### Task material
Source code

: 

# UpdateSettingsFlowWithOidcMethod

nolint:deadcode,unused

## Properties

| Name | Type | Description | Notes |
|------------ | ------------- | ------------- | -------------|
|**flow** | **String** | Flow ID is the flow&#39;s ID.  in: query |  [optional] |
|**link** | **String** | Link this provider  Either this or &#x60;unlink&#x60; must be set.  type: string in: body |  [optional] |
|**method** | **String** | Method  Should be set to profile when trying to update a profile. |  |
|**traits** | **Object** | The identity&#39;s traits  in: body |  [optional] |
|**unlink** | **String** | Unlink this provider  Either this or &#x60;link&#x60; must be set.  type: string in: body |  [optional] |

### Exercise aim
Down to the final line, write out all of the material exactly.

### Solution to the exercise
Source code

: 

# UpdateSettingsFlowWithOidcMethod

nolint:deadcode,unused

## Properties

| Name | Type | Description | Notes |
|------------ | ------------- | ------------- | -------------|
|**flow** | **String** | Flow ID is the flow&#39;s ID.  in: query |  [optional] |
|**link** | **String** | Link this provider  Either this or &#x60;unlink&#x60; must be set.  type: string in: body |  [optional] |
|**method** | **String** | Method  Should be set to profile when trying to update a profile. |  |
|**traits** | **Object** | The identity&#39;s traits  in: body |  [optional] |
|**unlink** | **String** | Unlink this provider  Either this or &#x60;link&#x60; must be set.  type: string in: body |  [optional] |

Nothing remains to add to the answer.